Вознесенский умел не забывать малейшие жесты добра. И Елене Ефимовне оставался благодарен — за то «посредничество» в его юные годы между ним и Цветаевой.
Ева цвета и глазухо
В отрывках из дневников 1940-х годов Сергея Наровчатова, опубликованных «Новым миром», был эпизод: Наровчатов навестил в Ленинграде поэта Александра Прокофьева и записал, как тот стихи его похвалил, но — «как обычно, попрекал Цветаевой, которую почему-то считает моей учительницей». От Цветаевой Наровчатов тихо отползает: слыть ее учеником в годы, когда имя Марины Ивановны не произносилось вовсе, — многим казалось честью сомнительной.
Вознесенский бросается в море Цветаевой радостно — студенческие годы для него были временем жадных и ярких открытий. Кто-то станет потом укорять Вознесенского, выискивая в его поэзии отзвуки — Цветаевой, Пастернака, Маяковского или Хлебникова: нахватался, мол. Чего в этих косых взглядах на Вознесенского окажется больше: нежелания вчитаться-вслушаться, непонимания сути и ткани поэзии или просто желания пнуть «выскочку»? Возможно, и того, и другого, и третьего — что само по себе печально. А между тем всегда поэты связаны с предшественниками — каждый по-своему, не бывают они «ниоткуда». Вот, к слову, что сказал поэт Виктор Соснора, отвечая на анкету «Литературной газеты»: «В поэтике влияние Цветаевой я вижу у Вознесенского и Бродского. Потому что влияние может быть только на крупных поэтов. А подражание… поставим здесь три точки».
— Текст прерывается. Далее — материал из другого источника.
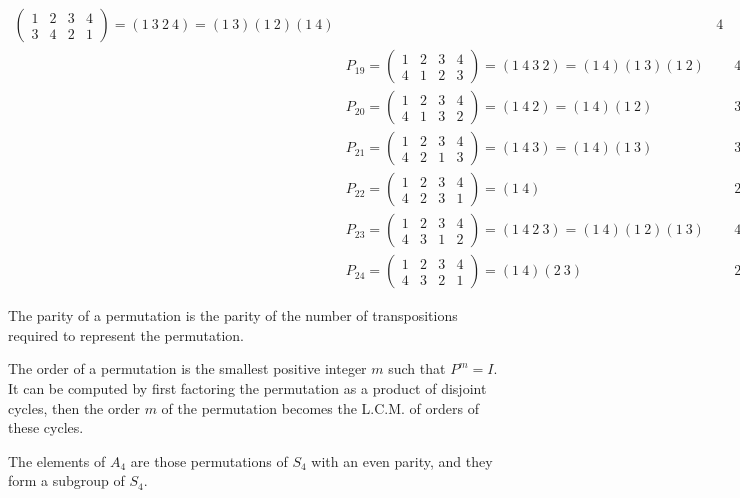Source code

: \documentclass{article}
\begin{document}
\begin{align*}
\begin{pmatrix}
    1 & 2 & 3 & 4 \\
    3 & 4 & 2 & 1
  \end{pmatrix} = (1 \ 3 \ 2 \ 4) = (1 \ 3) (1 \ 2) (1 \ 4) &&4 &&Odd
  \\
  &P_{19} = \begin{pmatrix}
    1 & 2 & 3 & 4 \\
    4 & 1 & 2 & 3
  \end{pmatrix} = (1 \ 4 \ 3 \ 2) = (1 \ 4) (1 \ 3) (1 \ 2) &&4 &&Odd
  \\
  &P_{20} = \begin{pmatrix}
    1 & 2 & 3 & 4 \\
    4 & 1 & 3 & 2
  \end{pmatrix} = (1 \ 4 \ 2) = (1 \ 4) (1 \ 2) &&3 &&Even
  \\
  &P_{21} = \begin{pmatrix}
    1 & 2 & 3 & 4 \\
    4 & 2 & 1 & 3
  \end{pmatrix} = (1 \ 4 \ 3) = (1 \ 4) (1 \ 3) &&3 &&Even
  \\
  &P_{22} = \begin{pmatrix}
    1 & 2 & 3 & 4 \\
    4 & 2 & 3 & 1
  \end{pmatrix} = (1 \ 4) &&2 &&Odd
  \\
  &P_{23} = \begin{pmatrix}
    1 & 2 & 3 & 4 \\
    4 & 3 & 1 & 2
  \end{pmatrix} = (1 \ 4 \ 2 \ 3) = (1 \ 4) (1 \ 2) (1 \ 3) &&4 &&Odd
  \\
  &P_{24} = \begin{pmatrix}
    1 & 2 & 3 & 4 \\
    4 & 3 & 2 & 1
  \end{pmatrix} = (1 \ 4) (2 \ 3) &&2 &&Even
\end{align*}

\noindent
The parity of a permutation is the parity of the number of transpositions required to represent the permutation.
\newline

\noindent
The order of a permutation is the smallest positive integer $m$ such that $P^m = I$.
It can be computed by first factoring the permutation as a product of disjoint cycles, then the order $m$ of the permutation becomes the L.C.M. of orders of these cycles.
\newline

\noindent
The elements of $A_4$ are those permutations of $S_4$ with an even parity, and they form a subgroup of $S_4$.
\newline
\end{document}
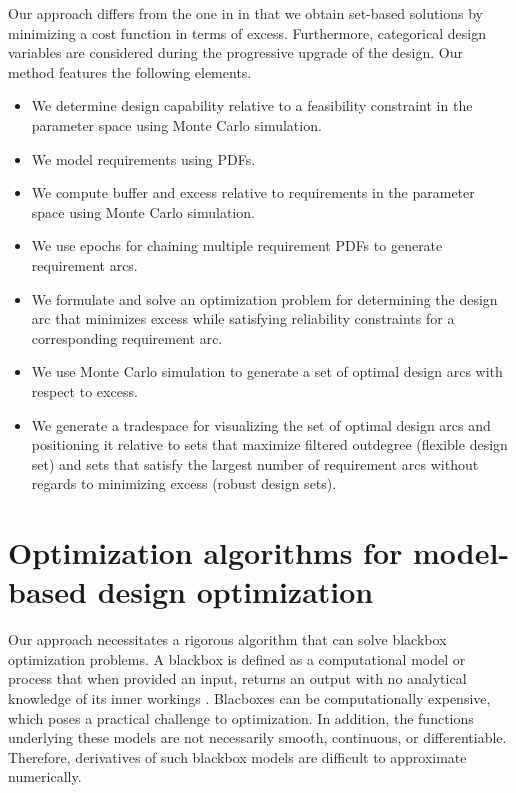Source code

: Our approach differs from the one in \cite{Cardin2017} in that we obtain set-based solutions by minimizing a cost function in terms of excess. Furthermore, categorical design variables are considered during the progressive upgrade of the design. 
%
Our method features the following elements.
\begin{itemize}
	\item We determine design capability relative to a feasibility constraint in the parameter space using Monte Carlo simulation.
	\item We model requirements using \acp{PDF}.
	\item We compute buffer and excess relative to requirements in the parameter space using Monte Carlo simulation.
	\item We use epochs for chaining multiple requirement \acp{PDF} to generate requirement arcs.
	\item We formulate and solve an optimization problem \cite{Rapp2018} for determining the design arc that minimizes excess while satisfying reliability constraints for a corresponding requirement arc.
	\item We use Monte Carlo simulation to generate a set of optimal design arcs with respect to excess.
	\item We generate a tradespace for visualizing the set of optimal design arcs and positioning it relative to sets that maximize filtered outdegree (flexible design set) and sets that satisfy the largest number of requirement arcs without regards to minimizing excess (robust design sets).
\end{itemize}
 
\section{Optimization algorithms for model-based design optimization} 
\label{sec:optLR}

Our approach necessitates a rigorous algorithm that can solve blackbox optimization problems. A blackbox is defined as a computational model or process that when provided an input, returns an output with no analytical knowledge of its inner workings \cite{Audet2017}. Blacboxes can be computationally expensive, which poses a practical challenge to optimization. In addition, the functions underlying these models are not necessarily smooth, continuous, or differentiable. Therefore, derivatives of such blackbox models are difficult to approximate numerically.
Второго января 1998 года, в 7 утра, известный исследователь Достоевского Юрий Карякин пройдет по переделкинским улочкам, к почтовому ящику у ворот дома Андрея Андреевича. Что привело его сюда в такую рань? Пока другие отходили от новогодничества, Карякин перечитывал «Гойю» Вознесенского. Под утро решил поделиться пришедшими мыслями.
«Потрясающе: тут вольно или невольно, осознанно или неосознанно ощущение, желание, требование — слышать, слушать. Тут ГЛАЗА нет. Глаз выклеван. <…> Никто не услышал так точно — и не передал нам так точно — Гойю звуком. Никто его так не открыл нашему УХУ, уху нашей души, уху нашего сердца.
Парфен — князю Мышкину: „Я голосу твоему верю…“».
Конечно, Вознесенский был такому подарку рад. В ответ он отправляет только вышедшую книжку «Casino Россия», нарисовав на ней большое ухо, в мочке которого — глаз и точка зрачка. Глазухо. «Юре, чтобы глаз не глох, а ухо не слепло».
А в этом, между прочим, и Цветаевой слышится отсвет. Так хотелось когда-то ей — краски слышать, как мысли и звуки видеть: «Голос из темноты — луч»; «Мысль у меня в мозгу — вроде чертежа». Одного не бывает без другого, сразу — всё: «Никогда не наслаждаюсь только глазом, только слухом».